SW: Could I ask what age you are today and, by inference, how old would you have been when those 1965 pictures were shot.
SB: I am 77 years old. I was 17 when photo was taken.
SW: Peter Hale at the Allen Ginsberg Project suggested you might now live in Puerto Rico. Is that correct? When did you make your home there?
SB: Yes, I currently live in Puerto Rico. I lived for 30 years in Miami between 1976 and 2006, another 19 years in Austin, Texas.
SW: You you were described as ‘Steve’ in the captions linked to the City Lights images. But your name has a longer history, hasn’t it…
SB: My name is Stephen. I’m named after my father’s sister Stefi who died in the Holocaust. My parents wanted to name me Stephan, but it was too Germanic.
In the 1950s, Steven was a very popular name, and everyone started calling me Steve. My wife calls me Estivito from Esteban, Spanish for Stephen.
Pictured above: Steve Bornstein and wife Gabriella in 2024
SW: Would you describe yourself as an artist and, if so, what has been your principal field of activity?
I have always been an artist. I initially impressed Allen in 1964 with my work.
I painted a well known 120’ scroll, illustrating The Tibetan Book of the Dead, in 1965 while I was living with Allen in California.
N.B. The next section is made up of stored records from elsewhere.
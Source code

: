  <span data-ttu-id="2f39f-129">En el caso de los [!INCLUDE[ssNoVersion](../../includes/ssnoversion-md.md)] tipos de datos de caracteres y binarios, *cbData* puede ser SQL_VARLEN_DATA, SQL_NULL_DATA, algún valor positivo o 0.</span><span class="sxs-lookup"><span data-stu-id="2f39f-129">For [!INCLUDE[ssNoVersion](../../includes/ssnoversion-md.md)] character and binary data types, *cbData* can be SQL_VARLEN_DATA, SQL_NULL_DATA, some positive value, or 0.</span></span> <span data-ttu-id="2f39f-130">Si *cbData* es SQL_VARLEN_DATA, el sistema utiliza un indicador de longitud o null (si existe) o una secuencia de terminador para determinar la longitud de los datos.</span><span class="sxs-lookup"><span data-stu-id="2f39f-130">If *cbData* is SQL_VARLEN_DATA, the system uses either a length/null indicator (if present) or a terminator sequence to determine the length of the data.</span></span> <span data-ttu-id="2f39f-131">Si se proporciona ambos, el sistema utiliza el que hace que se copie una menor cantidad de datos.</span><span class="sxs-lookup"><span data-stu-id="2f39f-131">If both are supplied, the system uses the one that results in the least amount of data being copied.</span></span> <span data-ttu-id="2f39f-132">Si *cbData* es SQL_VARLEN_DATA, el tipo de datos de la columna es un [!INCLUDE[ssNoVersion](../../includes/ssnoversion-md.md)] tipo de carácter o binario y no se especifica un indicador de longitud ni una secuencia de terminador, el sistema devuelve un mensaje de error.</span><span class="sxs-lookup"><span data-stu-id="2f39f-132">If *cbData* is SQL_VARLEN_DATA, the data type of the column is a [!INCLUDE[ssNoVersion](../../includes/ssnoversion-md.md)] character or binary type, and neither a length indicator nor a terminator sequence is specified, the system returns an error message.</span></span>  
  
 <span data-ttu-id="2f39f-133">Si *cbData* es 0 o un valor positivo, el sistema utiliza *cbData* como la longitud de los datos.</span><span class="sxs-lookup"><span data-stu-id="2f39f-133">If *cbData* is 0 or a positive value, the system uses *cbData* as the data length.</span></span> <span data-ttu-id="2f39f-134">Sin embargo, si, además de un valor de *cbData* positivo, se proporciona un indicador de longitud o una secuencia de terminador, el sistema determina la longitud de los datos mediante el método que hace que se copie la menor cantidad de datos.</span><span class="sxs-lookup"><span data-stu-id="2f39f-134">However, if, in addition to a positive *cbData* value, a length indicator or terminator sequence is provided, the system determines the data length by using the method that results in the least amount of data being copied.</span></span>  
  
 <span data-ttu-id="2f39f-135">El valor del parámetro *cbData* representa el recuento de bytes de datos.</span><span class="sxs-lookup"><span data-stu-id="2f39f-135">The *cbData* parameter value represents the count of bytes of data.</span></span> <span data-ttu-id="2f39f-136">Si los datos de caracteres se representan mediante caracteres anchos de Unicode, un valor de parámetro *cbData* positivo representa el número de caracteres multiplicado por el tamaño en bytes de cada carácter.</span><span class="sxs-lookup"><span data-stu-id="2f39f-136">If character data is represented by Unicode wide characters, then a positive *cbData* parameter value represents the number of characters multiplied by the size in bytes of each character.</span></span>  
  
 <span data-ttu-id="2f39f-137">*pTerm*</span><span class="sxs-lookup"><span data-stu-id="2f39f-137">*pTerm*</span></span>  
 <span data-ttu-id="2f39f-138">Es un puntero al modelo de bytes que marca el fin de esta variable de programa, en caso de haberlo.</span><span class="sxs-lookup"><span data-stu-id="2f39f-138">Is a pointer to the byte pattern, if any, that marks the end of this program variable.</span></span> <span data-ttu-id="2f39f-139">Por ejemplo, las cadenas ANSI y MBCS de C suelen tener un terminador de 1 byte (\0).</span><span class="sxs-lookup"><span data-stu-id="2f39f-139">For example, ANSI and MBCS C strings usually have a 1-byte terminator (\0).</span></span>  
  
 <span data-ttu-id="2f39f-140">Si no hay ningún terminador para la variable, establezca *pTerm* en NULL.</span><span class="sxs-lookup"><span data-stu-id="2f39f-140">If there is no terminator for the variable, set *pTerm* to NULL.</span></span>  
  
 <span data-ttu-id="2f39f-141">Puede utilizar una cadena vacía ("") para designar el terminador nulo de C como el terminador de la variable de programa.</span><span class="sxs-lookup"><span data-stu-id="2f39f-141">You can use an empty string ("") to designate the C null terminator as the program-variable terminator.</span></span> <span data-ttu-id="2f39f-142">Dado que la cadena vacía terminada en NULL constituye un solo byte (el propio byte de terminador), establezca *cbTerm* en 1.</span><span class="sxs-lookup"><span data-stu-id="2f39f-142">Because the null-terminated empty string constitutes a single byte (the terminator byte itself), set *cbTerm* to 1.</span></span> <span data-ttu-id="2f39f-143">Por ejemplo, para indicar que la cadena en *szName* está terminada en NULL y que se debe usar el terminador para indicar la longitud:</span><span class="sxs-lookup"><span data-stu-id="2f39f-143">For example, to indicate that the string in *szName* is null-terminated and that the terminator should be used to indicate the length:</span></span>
Christian Goodwille decided to write the book after curating my library and art work that I donated to Hamilton College. Christian is the Director of Special Collections at the college which is located in Clinton, New York.
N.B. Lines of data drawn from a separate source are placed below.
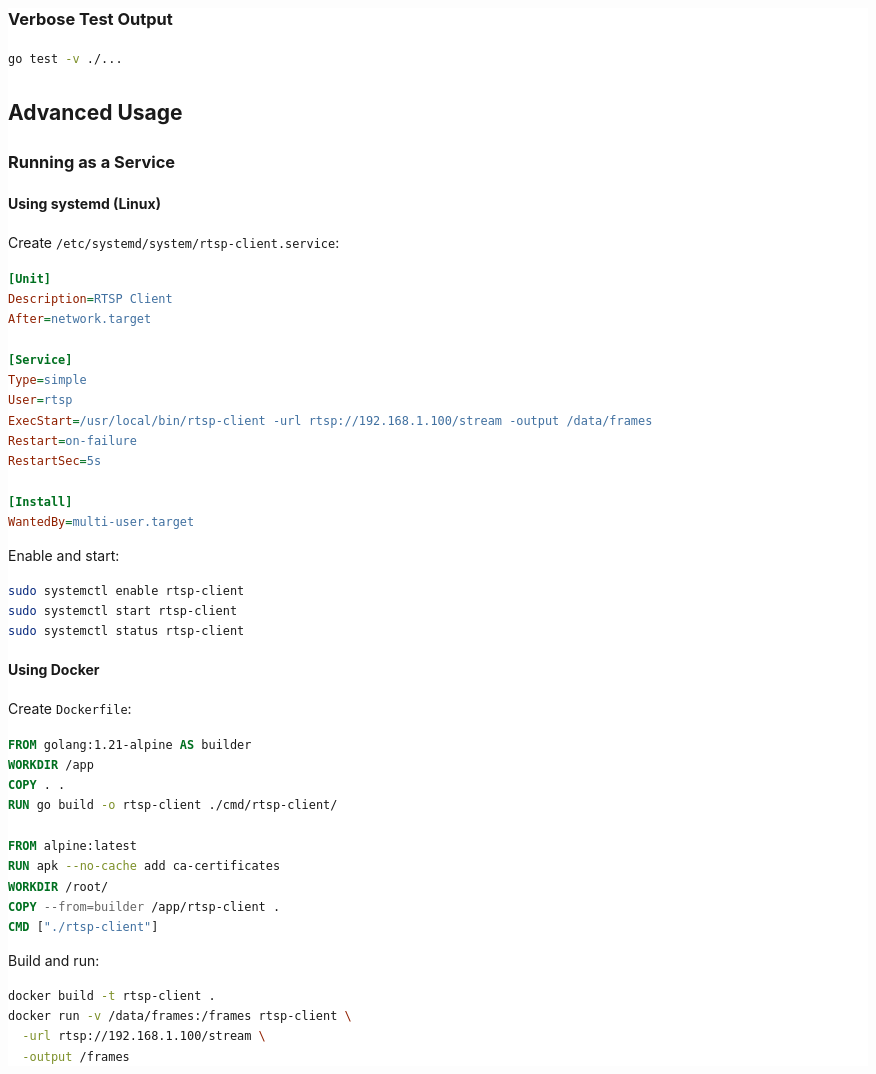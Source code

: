 ### Verbose Test Output
```bash
go test -v ./...
```

## Advanced Usage

### Running as a Service

#### Using systemd (Linux)
Create `/etc/systemd/system/rtsp-client.service`:

```ini
[Unit]
Description=RTSP Client
After=network.target

[Service]
Type=simple
User=rtsp
ExecStart=/usr/local/bin/rtsp-client -url rtsp://192.168.1.100/stream -output /data/frames
Restart=on-failure
RestartSec=5s

[Install]
WantedBy=multi-user.target
```

Enable and start:
```bash
sudo systemctl enable rtsp-client
sudo systemctl start rtsp-client
sudo systemctl status rtsp-client
```

#### Using Docker
Create `Dockerfile`:

```dockerfile
FROM golang:1.21-alpine AS builder
WORKDIR /app
COPY . .
RUN go build -o rtsp-client ./cmd/rtsp-client/

FROM alpine:latest
RUN apk --no-cache add ca-certificates
WORKDIR /root/
COPY --from=builder /app/rtsp-client .
CMD ["./rtsp-client"]
```

Build and run:
```bash
docker build -t rtsp-client .
docker run -v /data/frames:/frames rtsp-client \
  -url rtsp://192.168.1.100/stream \
  -output /frames
```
He managed to totally cure my ‘dumpstermania’, that fear that, when you die, all your life’s work ends up in a dumpster.
Just having someone of his experience express his feelings about me is most gratifying.
SW: Let us go back a little way and talk about that connection with Allen Ginsberg…
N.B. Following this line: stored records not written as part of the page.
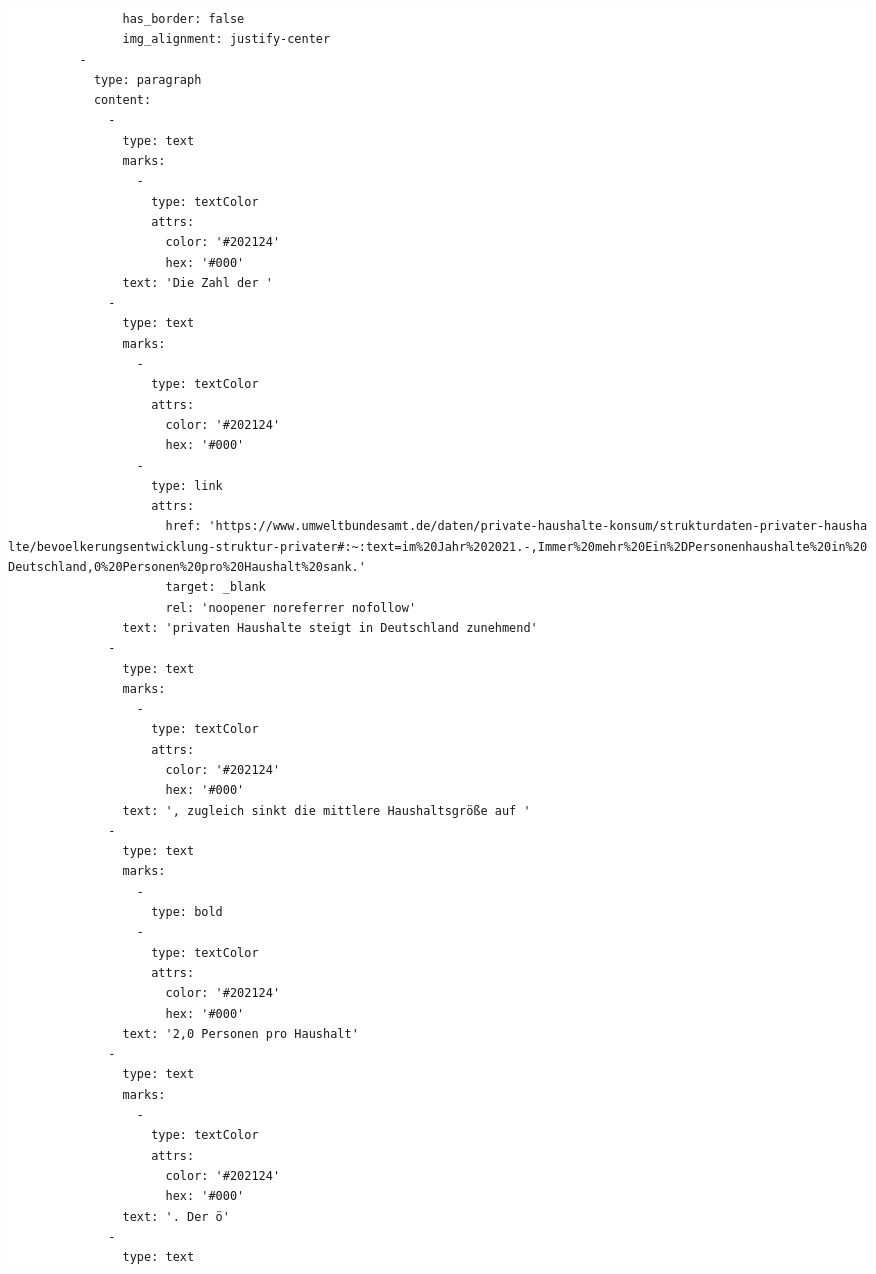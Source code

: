                     has_border: false
                    img_alignment: justify-center
              -
                type: paragraph
                content:
                  -
                    type: text
                    marks:
                      -
                        type: textColor
                        attrs:
                          color: '#202124'
                          hex: '#000'
                    text: 'Die Zahl der '
                  -
                    type: text
                    marks:
                      -
                        type: textColor
                        attrs:
                          color: '#202124'
                          hex: '#000'
                      -
                        type: link
                        attrs:
                          href: 'https://www.umweltbundesamt.de/daten/private-haushalte-konsum/strukturdaten-privater-haushalte/bevoelkerungsentwicklung-struktur-privater#:~:text=im%20Jahr%202021.-,Immer%20mehr%20Ein%2DPersonenhaushalte%20in%20Deutschland,0%20Personen%20pro%20Haushalt%20sank.'
                          target: _blank
                          rel: 'noopener noreferrer nofollow'
                    text: 'privaten Haushalte steigt in Deutschland zunehmend'
                  -
                    type: text
                    marks:
                      -
                        type: textColor
                        attrs:
                          color: '#202124'
                          hex: '#000'
                    text: ', zugleich sinkt die mittlere Haushaltsgröße auf '
                  -
                    type: text
                    marks:
                      -
                        type: bold
                      -
                        type: textColor
                        attrs:
                          color: '#202124'
                          hex: '#000'
                    text: '2,0 Personen pro Haushalt'
                  -
                    type: text
                    marks:
                      -
                        type: textColor
                        attrs:
                          color: '#202124'
                          hex: '#000'
                    text: '. Der ö'
                  -
                    type: text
SB: I was a member of Allen Ginsberg’ small entourage from Nov 1964 thru 1972 and we remained close for the rest of his life.
Arguably, from November 1965 to January 1966, I believe was a huge cultural inflection point taking in place in San Francisco, which was soon affecting the rest of the country and quickly the entire world!
Pictured above: Blue Buddha by Stephen Bornstein. A book on his work is in preparation.
SW: How would you describe what was going on?
SB: What happened? A small, relatively unknown obscure literary movement, the Beats – a term basically created by Herbert Huncke and adopted by Kerouac – soon became the phenomenon of the hippie movement.
SW: What sort of mark did the hippie movement make?
SB: The first mass psychedelic music event, the Acid Test, took place at Ken Kesey’s friend’s ranch on Saturday, October 30th, 1965.
This party was the debut of the Grateful Dead, who, for a year, lived outside on Kesey’s La Honda California hillside, and were known formally as the Warlocks.
In December of 1965, with LSD illegal in California for three months, the real, public Acid Test, a 5,000 person rock concert took place. Every attendee was given a dose of LSD.
SW: Was there are legacy, do you think, from these kind of events?
SB: They became the format of both the successful Woodstock and the disastrous Altamont rock concerts. These concerts, which we now call ‘raves’, continue to this day around the world.
SW: And, of course, artists like Bob Dylan were part of this mix. He was in San Francisco at the end of 1965 and would be around during the City Lights shoot.
SB: Yes, just as importantly, Bob Dylan, beloved as a protest singer and expressing the innermost emotions of a generation, held his first official electric guitar concert in the city at this time.
There were other changes, too. What had been a university FM radio station musician became an AM radio station, a national and global phenomenon.
From meaningful protest songs representing important issues to, self focused, drug indulgent inner journeys…
SW: And this all connected in various ways to the City Lights session 60 years ago?
Basically this is the backdrop for Ferlinghetti’s photo project. This was before email, of course. He had a formal invitation mailed. He arrived in an old Cadillac ambulance, wearing a Moroccan Jalaba. It was meant to be a Dali-like Dadaist event.
SW: Six decades on and what do you perceive that amazing photographic moment meant?
SB: Well, the rest is history. Basically a straight global trajectory of liberal, social ideas, till today’s rebirth of right wing basically fascist thinking. A dramatic swing in the pendulum of human affairs.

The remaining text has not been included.